Throughout history, too many Americans have been disenfranchised or faced needless barriers to vote. Part of the blame falls on the Constitution, which does not contain an affirmative right to vote. The Supreme Court has made matters worse by failing to protect voting rights and limiting Congress’s ability to do so. The time has come for voters to take action and push for an amendment to the Constitution that would guarantee this right for all.

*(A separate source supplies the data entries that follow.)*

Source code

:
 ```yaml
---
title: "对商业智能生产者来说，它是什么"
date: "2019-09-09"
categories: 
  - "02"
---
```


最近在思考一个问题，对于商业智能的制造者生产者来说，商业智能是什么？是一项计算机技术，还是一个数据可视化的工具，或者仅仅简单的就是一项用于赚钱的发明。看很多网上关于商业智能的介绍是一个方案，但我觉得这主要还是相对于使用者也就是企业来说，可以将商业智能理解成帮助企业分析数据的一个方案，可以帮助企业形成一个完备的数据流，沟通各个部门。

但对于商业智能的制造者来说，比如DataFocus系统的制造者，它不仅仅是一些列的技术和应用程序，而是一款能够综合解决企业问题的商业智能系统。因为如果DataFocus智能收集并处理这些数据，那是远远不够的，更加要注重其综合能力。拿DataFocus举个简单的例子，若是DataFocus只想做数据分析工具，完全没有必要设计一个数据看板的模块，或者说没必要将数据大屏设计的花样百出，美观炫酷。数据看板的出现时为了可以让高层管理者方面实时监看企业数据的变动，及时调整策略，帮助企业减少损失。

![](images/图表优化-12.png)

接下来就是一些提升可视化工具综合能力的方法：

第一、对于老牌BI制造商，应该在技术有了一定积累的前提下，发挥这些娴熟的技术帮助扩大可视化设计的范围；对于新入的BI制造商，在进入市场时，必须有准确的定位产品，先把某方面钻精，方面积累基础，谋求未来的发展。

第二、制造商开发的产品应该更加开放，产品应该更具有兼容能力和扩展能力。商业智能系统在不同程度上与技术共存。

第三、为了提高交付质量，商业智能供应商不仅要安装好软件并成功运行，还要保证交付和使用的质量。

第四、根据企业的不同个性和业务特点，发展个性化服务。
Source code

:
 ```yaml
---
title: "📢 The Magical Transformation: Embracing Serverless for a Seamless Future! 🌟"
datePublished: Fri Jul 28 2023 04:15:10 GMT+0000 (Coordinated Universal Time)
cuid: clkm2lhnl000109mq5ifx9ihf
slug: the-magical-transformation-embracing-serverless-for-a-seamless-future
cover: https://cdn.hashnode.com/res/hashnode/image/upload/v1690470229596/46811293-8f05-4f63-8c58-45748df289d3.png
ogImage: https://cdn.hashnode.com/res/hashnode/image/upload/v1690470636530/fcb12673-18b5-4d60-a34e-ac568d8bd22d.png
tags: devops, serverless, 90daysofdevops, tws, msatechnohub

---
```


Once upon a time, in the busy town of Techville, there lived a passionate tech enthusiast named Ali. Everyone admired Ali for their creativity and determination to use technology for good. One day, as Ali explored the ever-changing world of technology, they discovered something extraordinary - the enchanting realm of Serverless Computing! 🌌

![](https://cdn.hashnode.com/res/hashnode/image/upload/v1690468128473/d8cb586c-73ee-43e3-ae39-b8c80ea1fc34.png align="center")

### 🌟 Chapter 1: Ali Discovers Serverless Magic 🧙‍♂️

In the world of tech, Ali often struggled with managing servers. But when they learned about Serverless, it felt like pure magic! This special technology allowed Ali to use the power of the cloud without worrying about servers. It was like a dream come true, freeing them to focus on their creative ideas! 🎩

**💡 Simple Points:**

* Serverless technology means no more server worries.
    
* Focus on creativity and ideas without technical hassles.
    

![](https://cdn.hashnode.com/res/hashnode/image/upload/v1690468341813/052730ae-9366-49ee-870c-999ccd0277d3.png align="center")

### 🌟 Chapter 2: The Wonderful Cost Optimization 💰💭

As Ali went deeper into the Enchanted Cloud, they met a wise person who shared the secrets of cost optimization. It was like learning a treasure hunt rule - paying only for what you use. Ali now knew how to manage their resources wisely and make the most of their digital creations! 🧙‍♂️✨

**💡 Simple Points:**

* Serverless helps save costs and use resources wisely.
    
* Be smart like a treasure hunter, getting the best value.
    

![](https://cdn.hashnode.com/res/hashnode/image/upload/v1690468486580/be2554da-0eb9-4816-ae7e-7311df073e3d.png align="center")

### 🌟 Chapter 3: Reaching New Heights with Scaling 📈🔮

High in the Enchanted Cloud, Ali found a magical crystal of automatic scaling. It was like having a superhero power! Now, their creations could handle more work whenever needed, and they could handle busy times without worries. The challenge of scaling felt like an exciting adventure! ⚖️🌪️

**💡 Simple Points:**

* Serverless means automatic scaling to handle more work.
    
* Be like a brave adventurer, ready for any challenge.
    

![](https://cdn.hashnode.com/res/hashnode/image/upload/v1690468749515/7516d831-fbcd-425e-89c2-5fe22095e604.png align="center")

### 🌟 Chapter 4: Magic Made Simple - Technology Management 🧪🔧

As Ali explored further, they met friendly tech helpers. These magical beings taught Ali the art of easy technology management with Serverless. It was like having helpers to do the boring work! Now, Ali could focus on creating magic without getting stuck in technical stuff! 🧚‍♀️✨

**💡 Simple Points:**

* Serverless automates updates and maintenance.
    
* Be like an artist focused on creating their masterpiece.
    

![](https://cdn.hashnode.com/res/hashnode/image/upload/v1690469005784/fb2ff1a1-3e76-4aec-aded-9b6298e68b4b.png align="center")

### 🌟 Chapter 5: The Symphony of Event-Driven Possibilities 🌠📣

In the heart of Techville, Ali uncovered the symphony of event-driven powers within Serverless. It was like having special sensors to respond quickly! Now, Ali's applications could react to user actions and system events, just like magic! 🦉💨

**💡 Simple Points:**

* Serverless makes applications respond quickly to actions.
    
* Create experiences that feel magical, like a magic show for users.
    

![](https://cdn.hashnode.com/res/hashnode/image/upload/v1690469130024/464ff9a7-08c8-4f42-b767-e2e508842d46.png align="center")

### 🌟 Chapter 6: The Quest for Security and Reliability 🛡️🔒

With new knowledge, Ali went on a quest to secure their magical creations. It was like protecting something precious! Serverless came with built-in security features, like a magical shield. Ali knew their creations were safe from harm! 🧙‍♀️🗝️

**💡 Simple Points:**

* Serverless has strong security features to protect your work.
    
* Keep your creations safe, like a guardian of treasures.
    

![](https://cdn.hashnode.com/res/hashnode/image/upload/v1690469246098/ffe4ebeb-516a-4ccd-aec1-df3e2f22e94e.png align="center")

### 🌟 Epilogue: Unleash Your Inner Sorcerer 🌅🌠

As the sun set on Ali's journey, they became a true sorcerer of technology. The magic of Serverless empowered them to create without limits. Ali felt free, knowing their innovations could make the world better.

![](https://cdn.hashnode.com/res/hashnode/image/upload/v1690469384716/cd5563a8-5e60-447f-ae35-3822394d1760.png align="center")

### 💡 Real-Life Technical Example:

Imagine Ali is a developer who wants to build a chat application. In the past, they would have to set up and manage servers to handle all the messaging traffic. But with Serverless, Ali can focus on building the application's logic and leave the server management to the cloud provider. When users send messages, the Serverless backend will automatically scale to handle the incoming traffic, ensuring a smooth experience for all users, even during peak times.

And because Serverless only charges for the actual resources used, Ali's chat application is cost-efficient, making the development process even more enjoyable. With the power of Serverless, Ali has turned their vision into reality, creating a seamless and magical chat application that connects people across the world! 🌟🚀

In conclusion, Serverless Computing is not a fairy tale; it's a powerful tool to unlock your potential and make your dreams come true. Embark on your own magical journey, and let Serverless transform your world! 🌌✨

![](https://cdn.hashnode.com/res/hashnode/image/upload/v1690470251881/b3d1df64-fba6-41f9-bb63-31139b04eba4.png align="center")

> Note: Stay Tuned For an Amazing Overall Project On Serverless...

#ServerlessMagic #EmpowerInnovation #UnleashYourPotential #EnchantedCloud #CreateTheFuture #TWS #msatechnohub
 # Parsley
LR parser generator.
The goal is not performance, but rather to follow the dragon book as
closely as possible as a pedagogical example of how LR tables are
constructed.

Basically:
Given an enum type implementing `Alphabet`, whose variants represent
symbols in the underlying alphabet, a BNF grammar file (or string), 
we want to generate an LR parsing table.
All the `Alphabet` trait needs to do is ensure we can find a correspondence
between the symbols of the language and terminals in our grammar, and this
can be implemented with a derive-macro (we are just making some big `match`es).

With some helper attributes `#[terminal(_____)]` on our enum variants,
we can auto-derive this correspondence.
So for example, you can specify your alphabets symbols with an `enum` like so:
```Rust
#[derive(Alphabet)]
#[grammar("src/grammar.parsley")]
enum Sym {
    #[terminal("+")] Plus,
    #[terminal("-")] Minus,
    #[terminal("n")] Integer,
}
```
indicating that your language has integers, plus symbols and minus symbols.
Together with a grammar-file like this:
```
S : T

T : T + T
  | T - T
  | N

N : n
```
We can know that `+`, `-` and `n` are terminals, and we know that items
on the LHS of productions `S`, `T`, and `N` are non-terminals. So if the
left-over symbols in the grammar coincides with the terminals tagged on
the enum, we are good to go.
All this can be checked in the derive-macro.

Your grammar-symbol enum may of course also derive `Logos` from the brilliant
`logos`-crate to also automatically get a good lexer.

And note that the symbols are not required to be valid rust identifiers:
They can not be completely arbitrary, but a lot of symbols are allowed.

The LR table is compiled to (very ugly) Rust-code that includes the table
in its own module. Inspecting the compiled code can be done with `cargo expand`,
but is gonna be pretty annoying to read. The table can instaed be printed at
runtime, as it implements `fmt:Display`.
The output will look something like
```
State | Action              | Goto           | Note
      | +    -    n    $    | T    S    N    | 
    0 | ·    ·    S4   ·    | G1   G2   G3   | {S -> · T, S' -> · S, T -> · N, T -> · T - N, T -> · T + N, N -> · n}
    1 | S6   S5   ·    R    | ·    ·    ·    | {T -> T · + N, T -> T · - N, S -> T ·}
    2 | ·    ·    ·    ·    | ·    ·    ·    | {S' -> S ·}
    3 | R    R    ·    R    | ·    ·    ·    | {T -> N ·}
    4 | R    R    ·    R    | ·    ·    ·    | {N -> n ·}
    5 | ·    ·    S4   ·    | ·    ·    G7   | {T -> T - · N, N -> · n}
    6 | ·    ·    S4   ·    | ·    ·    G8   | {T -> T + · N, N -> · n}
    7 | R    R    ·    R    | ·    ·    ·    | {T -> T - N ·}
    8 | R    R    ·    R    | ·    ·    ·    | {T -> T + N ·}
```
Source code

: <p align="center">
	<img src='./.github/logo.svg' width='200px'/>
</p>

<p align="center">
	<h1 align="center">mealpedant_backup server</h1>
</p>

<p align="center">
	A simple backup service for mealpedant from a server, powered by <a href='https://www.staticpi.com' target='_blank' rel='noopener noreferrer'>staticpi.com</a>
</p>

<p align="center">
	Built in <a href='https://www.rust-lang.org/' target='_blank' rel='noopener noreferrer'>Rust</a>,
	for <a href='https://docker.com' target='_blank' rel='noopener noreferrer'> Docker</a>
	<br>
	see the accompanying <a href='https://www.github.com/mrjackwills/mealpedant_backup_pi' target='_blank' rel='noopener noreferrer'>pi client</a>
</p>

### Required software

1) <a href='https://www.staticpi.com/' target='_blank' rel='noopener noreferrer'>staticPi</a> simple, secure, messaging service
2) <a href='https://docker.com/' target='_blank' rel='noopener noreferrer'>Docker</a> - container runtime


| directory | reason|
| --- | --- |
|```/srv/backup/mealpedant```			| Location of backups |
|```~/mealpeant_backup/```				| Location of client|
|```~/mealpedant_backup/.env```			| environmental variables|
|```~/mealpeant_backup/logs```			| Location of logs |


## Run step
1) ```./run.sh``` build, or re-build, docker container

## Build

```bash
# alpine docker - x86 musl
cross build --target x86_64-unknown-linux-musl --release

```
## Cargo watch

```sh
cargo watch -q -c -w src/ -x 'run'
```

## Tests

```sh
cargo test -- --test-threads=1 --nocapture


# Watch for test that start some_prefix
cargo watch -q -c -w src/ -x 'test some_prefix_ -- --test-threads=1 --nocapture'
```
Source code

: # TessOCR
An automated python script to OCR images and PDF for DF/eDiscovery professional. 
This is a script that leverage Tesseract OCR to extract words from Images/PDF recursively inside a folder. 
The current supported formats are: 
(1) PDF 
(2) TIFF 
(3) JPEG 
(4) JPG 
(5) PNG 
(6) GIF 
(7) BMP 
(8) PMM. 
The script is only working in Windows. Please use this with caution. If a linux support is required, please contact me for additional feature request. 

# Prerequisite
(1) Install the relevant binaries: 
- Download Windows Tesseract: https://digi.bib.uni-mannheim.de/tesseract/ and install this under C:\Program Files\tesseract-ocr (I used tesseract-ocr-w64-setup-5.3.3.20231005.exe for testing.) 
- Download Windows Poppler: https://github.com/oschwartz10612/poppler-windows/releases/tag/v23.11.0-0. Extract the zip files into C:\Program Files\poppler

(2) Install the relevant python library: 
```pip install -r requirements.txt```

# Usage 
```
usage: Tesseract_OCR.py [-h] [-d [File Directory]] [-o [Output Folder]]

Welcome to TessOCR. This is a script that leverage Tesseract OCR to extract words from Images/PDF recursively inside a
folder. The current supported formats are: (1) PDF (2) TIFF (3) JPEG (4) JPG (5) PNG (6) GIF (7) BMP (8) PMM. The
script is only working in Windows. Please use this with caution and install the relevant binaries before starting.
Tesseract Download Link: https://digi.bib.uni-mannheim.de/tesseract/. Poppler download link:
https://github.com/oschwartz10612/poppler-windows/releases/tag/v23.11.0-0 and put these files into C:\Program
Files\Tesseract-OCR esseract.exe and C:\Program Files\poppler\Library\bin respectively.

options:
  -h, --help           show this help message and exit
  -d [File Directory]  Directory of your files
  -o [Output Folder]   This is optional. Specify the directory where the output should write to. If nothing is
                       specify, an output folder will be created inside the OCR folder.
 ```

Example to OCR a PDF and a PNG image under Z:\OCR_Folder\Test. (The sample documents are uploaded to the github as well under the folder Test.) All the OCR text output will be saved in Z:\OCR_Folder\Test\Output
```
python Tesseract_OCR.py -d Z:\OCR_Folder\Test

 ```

Drawing on troubling stories of state attempts to disenfranchise military voters, women, African Americans, students, former felons, Native Americans, and others, Richard Hasen argues that American democracy can and should do better in assuring that all eligible voters can cast a meaningful vote that will be fairly counted. He shows how a constitutional right to vote can deescalate voting wars between political parties that lead to endless rounds of litigation and undermine voter confidence in elections, and can safeguard democracy against dangerous attempts at election subversion like the one we witnessed in the aftermath of the 2020 presidential election.
The path to a constitutional amendment is undoubtedly hard, especially in these polarized times. A Real Right to Vote explains what’s in it for conservatives who have resisted voting reform, and reveals how the pursuit of an amendment can yield tangible dividends for democracy long before ratification.